By example, Elyse helped establish the lots-of-large-jewelry look that reigns among Houston's hyper-accessorized socialites even today. She was so successful that her New York bosses opened a full-fledged shop in the Galleria. Ladies who lunch and the second wives who defined that heady era began sporting whole suites of David Webb as if they were medals. It was an aesthetic very much in tune with a town in which more had always been the watchword. Indeed, when Elyse talks now about University of Houston funding, her observation that "I just know more is much better than less" has the resonance of a personal and civic philosophy. And in the context of Elyse's full-blown David Webb look, even the bemusing excesses of her City Hall park embellishments suddenly make perfect sense.

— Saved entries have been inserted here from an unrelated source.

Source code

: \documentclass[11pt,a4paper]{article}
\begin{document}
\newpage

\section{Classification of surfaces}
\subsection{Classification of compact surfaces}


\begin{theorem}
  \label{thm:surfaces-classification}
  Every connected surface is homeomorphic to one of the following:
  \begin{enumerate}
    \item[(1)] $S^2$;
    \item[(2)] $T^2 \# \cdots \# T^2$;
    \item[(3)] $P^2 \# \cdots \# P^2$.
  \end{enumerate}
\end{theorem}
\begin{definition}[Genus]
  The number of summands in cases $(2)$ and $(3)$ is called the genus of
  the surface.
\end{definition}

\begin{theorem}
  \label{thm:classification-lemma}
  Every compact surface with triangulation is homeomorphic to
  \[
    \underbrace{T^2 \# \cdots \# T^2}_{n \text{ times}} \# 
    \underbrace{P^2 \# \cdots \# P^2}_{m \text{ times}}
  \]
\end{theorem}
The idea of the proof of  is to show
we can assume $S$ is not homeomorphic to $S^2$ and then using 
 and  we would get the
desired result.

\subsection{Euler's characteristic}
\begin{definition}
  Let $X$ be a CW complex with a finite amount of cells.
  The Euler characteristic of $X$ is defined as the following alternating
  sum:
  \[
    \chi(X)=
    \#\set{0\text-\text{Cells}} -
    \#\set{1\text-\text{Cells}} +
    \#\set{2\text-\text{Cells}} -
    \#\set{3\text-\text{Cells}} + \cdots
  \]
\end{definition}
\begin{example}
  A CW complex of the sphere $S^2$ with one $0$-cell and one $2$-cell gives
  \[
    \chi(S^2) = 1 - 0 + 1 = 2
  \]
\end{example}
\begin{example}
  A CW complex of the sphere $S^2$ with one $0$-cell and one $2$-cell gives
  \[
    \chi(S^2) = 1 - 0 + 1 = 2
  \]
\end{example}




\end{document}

Elyse took naturally to that complicated world in which relationships intertwine with a sales agenda. Clients were friends; friends were clients. Customers like Vince and Mary K Kickerillo thought her so much fun that they'd invite her on excursions to New York or Palm Springs -- once even buying her a full-length mink coat in preparation for a wintertime jaunt to the East Coast. Elyse had a way of taking clients under her wing, and one of the women she befriended in the early '80s was young Holly Lanier -- the daughter of her future husband -- who was preparing for a wedding. Holly's mother was ill with cancer, and Holly and Elyse struck up a fast friendship, with Elyse offering guidance on hair, makeup, clothing and jewelry. The two went to a fat farm together (even then, Elyse was perpetually fighting her weight), and occasionally Elyse would pay cheer-up calls on Holly's ailing mother, Liz Lanier. Elyse was legendary among her circle for being able to brighten a sickroom or a case of the blues: attorney Kenny Friedman, Elyse's ex-brother-in-law and the caretaker of Mayor Lanier's blind trust, recalls a late-night episode where she ordered up a chocolate souffle from Tony's, drove by to collect it in her housecoat (without getting out of her car, mind you) and hand-delivered it to the needy party.